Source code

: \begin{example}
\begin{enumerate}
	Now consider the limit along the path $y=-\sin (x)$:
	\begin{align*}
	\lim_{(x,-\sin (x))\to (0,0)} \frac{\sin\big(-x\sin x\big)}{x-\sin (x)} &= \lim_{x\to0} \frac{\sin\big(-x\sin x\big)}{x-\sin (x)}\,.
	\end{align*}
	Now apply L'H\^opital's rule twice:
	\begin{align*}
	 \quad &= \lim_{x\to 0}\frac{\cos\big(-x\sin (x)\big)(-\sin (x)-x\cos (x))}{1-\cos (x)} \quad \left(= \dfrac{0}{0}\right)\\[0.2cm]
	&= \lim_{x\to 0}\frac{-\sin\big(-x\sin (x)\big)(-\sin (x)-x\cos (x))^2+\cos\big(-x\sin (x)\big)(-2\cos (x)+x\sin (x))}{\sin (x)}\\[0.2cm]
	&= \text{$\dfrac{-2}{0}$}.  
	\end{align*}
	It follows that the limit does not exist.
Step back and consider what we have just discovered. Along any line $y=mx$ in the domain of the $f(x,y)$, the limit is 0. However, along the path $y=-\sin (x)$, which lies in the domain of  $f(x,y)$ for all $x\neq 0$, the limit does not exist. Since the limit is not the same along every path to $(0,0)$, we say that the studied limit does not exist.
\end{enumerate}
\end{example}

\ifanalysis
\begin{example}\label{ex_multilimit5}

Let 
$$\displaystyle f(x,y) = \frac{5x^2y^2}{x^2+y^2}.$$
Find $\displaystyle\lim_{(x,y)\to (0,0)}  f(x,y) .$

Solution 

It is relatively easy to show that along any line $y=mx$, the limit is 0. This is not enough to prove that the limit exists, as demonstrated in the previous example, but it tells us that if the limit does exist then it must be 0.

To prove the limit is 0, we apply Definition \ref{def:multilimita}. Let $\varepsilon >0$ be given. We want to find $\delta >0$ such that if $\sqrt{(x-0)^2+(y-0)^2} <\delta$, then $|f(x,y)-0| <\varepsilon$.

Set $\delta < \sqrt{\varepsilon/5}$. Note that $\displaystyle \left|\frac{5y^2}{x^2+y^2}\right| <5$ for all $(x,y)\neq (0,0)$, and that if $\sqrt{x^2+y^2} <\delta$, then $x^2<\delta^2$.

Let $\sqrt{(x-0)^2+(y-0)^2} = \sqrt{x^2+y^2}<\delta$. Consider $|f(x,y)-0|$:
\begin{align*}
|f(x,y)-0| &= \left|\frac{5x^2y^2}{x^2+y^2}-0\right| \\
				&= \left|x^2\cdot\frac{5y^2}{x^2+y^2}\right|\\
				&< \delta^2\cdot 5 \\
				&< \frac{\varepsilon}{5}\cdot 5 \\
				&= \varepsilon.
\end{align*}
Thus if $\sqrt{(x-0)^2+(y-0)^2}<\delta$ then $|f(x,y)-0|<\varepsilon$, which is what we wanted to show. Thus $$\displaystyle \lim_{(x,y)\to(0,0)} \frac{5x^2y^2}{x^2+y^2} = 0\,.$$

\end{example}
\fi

_ _ _ _ _ _ _

Required action
What lines in the data above carry "begin"? Return them all.

Problem solution
: \begin{example}
\begin{enumerate}
	\begin{align*}
	\begin{align*}
\begin{example}\label{ex_multilimit5}
\begin{align*}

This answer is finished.